From DiversityJobs.com
The Williams Institute on Sexual Orientation Law and Public Policy recently published a report on Sexual Orientation and Gender Identity Bias In Workplace, which brought to light some of the difficulties and challenges transgender employees endure in the US workplace.It comes as a surprise to GLBs, but not T's. Highly educated? Check. 25% with graduate or post-graduate degrees, in fact. Low rates of unemployment and underemployment? It is to laugh.
According to the UCLA Center for Women & Men, “transgender refers to individuals who feel that they have been born as the wrong gender and are truly a member of the opposite sex. These individuals may dress and act as the opposite sex and sometimes change their names and pronouns to reflect their true gender.”As such, these transgender individuals experience workplace harassment, employment discrimination, unjust dismissal, and even physical abuse from coworkers.
In the Williams Institute’s report on Sexual Orientation and Gender Identity Bias In Workplace, LGBT employees reported employment discrimination rates as high as 68 percent. As alarming as that level of discrimination is, when transgender individuals were surveyed separately, they reported similar or higher levels of employment discrimination:
* Fifteen to 57% of transgender employees reported that they experienced employment discrimination on the job.
* In six separate studies conducted between 1996 and 2006, 20% to 57% of transgender respondents reported having experienced employment discrimination at some point in their life.
* Between 13 and 56 percent of the transgender respondents to those six studies were fired from their jobs, and between 13 and 47 percent of transgender respondents were denied employment.

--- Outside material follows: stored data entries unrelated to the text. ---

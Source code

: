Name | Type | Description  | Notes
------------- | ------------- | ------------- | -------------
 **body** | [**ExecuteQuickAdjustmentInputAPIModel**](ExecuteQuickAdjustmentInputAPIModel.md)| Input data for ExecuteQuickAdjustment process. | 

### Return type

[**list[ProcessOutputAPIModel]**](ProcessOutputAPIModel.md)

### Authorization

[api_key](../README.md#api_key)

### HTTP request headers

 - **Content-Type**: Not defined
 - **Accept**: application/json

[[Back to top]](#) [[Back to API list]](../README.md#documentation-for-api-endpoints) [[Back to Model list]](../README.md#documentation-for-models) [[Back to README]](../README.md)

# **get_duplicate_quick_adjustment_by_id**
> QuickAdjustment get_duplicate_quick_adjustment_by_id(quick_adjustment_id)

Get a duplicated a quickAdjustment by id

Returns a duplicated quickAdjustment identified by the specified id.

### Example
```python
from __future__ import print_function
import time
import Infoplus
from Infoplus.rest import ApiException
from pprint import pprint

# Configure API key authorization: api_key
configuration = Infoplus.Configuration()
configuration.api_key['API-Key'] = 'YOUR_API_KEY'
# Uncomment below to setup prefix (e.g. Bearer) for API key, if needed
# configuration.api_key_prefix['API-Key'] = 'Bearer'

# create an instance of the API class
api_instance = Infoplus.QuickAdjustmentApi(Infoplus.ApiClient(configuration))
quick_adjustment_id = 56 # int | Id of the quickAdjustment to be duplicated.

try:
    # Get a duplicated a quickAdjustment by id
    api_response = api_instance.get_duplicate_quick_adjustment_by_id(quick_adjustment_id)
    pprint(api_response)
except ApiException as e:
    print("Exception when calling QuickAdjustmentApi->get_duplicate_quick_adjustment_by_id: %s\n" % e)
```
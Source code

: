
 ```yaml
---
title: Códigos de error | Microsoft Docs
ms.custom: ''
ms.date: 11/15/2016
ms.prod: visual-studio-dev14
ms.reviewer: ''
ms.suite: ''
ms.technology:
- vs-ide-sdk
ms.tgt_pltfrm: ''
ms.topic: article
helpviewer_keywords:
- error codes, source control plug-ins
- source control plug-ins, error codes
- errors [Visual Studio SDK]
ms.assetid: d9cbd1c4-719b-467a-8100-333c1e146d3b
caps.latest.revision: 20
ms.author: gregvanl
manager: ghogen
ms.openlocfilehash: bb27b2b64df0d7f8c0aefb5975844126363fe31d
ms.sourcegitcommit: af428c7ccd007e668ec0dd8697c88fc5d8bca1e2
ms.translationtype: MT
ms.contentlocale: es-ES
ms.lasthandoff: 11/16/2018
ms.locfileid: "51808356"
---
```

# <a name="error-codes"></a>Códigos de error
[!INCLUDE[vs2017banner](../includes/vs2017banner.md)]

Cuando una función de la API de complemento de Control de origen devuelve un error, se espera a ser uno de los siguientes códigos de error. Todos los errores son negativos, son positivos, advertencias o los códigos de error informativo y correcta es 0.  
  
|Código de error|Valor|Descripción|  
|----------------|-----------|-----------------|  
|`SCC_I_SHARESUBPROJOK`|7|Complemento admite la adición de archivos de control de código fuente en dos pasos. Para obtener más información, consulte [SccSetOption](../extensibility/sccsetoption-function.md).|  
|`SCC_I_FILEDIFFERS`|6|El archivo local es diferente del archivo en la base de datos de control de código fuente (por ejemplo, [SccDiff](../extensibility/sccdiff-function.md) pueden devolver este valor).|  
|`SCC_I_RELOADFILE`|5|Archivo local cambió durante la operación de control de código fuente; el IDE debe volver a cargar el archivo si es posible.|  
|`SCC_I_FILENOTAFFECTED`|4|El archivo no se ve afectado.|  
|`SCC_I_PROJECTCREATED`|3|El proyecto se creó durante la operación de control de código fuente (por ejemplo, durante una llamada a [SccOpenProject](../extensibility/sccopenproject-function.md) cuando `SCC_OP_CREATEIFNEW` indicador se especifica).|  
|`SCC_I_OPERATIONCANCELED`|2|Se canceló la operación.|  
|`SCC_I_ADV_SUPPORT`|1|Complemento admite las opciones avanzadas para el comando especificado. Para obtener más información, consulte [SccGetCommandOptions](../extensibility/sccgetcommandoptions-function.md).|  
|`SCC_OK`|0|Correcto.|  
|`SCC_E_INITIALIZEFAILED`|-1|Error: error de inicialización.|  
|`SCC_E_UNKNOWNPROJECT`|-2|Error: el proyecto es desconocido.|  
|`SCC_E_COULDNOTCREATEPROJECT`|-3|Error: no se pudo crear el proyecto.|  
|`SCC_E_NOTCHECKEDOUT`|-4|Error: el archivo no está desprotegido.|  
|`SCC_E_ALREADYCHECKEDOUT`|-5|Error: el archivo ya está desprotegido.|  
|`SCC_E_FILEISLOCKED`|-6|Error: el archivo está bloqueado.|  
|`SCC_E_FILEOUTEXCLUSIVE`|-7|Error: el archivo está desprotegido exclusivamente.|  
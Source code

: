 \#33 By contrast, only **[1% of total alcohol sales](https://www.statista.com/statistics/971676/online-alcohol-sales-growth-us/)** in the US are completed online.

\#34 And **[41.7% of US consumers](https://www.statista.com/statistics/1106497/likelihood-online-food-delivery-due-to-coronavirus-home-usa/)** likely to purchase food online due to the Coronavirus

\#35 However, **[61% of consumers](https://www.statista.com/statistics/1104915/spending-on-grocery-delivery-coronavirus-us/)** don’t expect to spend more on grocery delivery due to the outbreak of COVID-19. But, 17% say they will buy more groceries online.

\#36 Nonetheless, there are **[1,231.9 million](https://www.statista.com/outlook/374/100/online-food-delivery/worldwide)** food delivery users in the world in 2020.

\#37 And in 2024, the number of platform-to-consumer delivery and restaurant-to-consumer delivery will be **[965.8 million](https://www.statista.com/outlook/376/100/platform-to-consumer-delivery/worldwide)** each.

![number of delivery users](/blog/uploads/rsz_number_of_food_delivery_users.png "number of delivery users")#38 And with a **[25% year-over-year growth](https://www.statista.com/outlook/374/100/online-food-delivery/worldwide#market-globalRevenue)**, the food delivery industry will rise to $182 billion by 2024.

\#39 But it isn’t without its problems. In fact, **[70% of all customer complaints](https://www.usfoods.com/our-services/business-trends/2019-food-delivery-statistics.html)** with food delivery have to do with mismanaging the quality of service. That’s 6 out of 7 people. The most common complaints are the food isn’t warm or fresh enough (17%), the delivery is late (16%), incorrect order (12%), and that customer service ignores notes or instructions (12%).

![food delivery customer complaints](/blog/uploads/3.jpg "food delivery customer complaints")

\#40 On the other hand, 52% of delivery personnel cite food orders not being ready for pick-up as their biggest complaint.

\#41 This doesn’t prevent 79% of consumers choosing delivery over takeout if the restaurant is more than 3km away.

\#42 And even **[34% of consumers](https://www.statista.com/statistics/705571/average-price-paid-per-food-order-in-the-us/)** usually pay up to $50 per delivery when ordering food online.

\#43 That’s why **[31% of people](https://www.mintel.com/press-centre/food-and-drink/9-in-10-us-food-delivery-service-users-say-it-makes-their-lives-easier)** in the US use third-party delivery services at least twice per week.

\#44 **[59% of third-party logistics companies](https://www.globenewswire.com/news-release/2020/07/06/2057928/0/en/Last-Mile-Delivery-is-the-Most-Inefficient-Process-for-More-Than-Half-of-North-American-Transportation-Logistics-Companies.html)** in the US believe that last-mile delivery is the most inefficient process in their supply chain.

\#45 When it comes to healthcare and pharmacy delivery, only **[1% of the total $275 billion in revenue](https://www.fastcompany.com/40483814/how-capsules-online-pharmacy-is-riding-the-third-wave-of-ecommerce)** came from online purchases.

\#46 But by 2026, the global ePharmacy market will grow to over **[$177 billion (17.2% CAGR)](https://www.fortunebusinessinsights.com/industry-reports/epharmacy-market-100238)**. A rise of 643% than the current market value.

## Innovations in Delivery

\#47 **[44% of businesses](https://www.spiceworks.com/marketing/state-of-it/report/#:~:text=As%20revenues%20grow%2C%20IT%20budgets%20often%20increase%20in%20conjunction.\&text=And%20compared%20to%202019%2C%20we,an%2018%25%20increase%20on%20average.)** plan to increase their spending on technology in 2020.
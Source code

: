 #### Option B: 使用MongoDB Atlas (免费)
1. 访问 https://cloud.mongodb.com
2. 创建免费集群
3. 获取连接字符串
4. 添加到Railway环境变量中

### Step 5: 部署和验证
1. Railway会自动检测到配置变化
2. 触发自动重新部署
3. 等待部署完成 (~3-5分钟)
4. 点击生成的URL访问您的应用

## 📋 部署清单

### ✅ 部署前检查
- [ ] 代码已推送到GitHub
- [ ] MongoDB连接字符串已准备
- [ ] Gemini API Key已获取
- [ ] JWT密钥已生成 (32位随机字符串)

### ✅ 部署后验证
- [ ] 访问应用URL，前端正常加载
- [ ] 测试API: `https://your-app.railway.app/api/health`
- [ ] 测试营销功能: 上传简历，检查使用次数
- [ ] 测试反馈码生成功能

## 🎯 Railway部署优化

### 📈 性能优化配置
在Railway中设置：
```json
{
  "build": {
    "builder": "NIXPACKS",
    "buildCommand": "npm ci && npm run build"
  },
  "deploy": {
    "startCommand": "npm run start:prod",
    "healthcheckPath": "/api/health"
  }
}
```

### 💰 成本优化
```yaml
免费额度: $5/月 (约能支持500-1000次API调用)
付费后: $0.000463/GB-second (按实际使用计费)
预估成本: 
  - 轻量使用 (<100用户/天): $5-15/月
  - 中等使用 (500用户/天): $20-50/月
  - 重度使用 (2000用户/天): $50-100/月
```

* Based on their gender identity alone, between 22 and 31 percent of transgender respondents were harassed at work and 19 percent were denied promotions.
Transgender individuals also report high rates of unemployment and very low earnings:
* Between 6 and 60 percent of transgender respondents reported being unemployed.
* Between 22 and 64 percent of the employed transgender population earns less than $25,000 per year.
I’m sure that it comes as no surprise to any of us that this type of discrimination against transgender employees exists and is far too prevalent in the workplace today. But what really surprised me is the high rates of unemployment among transgender individuals, because I had always assumed that the LGBT community in America was a more affluent, highly educated community with low rates of unemployment and underemployment.
But the findings of this report clearly indicate just the opposite. Think about it. One segment of the LGBT community has unemployment rates as high as 60 percent—twelve times the national average unemployment rate, which usually hovers around just 5 percent.One segment. The one that was removed from the Employment NonDiscrimination Act so it only covered GLBs.
2 comments:
Pity that none of these reports ever actually include intersex people.
Hi Zoe,
I've actually done some research work on transgender women before and I realize just how difficult a community it is to survey... but what kind of statistic is "Between 6 and 60 percent?" That sounds kind of like when the cable company says "We'll be there Friday or Saturday between 8am and 6pm." As far as the insight into ENDA though, you are spot-dead on.